#### [About this exercise]
Filter the listing down to the lines containing the word "functionality".

#### [Data for this task]

Start of Block

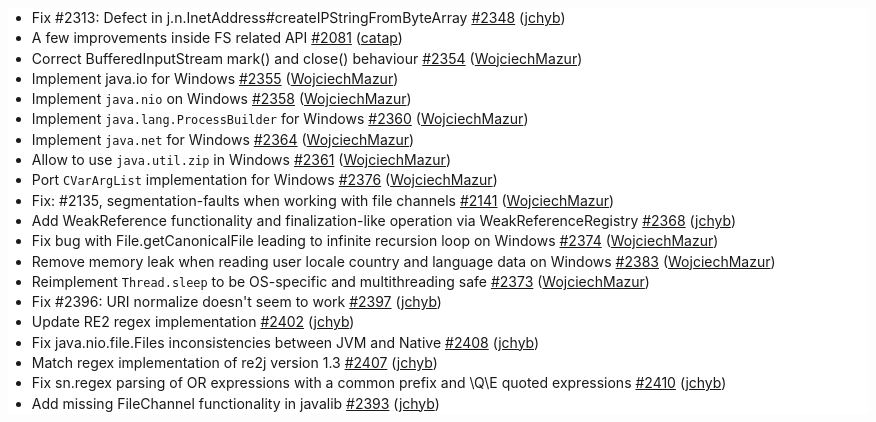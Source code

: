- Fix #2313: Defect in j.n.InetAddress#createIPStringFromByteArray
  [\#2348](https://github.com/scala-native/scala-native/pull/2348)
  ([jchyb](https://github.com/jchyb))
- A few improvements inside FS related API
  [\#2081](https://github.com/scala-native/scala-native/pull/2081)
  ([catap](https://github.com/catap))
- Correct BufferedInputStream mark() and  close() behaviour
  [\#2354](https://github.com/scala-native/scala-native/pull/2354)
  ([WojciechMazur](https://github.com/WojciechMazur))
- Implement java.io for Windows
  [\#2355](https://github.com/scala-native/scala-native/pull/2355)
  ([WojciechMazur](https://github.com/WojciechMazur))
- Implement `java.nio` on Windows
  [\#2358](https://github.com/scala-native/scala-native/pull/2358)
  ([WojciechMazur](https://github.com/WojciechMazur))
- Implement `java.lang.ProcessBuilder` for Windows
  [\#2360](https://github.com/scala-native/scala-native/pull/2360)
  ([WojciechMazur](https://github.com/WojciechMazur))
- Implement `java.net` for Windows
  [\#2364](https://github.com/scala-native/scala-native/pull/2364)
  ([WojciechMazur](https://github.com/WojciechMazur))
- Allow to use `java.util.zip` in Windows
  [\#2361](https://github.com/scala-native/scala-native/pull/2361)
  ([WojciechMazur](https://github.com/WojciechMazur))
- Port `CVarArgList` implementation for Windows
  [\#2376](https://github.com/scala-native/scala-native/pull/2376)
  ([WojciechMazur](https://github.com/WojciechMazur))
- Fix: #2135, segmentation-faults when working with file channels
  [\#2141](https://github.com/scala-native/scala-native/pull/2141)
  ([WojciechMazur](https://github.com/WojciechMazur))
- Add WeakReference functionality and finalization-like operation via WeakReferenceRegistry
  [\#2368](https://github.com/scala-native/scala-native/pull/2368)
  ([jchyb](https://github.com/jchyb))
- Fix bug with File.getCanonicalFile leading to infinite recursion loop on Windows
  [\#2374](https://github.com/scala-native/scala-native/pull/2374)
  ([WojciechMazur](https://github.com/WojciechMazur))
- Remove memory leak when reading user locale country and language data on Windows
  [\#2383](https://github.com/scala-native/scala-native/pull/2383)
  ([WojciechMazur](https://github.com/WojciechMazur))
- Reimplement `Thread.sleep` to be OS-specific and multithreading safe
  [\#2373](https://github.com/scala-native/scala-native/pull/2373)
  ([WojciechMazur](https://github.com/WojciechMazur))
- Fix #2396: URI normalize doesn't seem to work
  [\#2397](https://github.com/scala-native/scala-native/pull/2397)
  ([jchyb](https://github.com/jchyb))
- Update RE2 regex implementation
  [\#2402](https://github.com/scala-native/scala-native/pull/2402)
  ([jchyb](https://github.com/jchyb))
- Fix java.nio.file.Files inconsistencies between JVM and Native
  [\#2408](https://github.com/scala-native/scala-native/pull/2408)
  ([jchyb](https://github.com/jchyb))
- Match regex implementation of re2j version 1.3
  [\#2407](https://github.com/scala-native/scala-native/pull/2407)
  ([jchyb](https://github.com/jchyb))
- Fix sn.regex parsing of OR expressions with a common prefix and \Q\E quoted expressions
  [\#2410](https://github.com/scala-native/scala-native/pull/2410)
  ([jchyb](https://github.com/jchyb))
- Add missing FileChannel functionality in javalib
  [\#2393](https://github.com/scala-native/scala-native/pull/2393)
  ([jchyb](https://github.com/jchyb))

End of Block
Start of Block

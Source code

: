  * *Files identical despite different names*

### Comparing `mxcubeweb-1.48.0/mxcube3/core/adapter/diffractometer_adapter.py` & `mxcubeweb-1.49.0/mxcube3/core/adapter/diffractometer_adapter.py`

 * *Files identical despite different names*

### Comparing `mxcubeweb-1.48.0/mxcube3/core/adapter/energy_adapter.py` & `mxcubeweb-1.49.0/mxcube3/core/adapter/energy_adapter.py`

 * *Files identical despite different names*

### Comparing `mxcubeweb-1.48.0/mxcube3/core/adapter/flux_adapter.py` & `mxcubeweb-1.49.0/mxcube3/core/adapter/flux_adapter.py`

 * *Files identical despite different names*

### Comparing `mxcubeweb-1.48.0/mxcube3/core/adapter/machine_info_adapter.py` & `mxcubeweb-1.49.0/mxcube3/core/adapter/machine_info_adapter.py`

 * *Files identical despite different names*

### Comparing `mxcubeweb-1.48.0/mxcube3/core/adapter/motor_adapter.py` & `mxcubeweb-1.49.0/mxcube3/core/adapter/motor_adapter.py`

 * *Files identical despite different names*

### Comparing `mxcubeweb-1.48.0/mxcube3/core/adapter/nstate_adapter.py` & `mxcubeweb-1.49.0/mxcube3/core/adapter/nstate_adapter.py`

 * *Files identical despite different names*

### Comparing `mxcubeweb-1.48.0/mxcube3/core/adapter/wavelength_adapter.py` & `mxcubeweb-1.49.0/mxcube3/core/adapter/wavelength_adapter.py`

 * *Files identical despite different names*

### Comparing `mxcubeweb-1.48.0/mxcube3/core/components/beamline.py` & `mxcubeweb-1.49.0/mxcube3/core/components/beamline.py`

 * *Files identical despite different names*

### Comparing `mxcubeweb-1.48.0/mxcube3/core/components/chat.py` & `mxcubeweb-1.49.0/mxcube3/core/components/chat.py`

End of Block

#### [Written solution]
- Add WeakReference functionality and finalization-like operation via WeakReferenceRegistry
- Add missing FileChannel functionality in javalib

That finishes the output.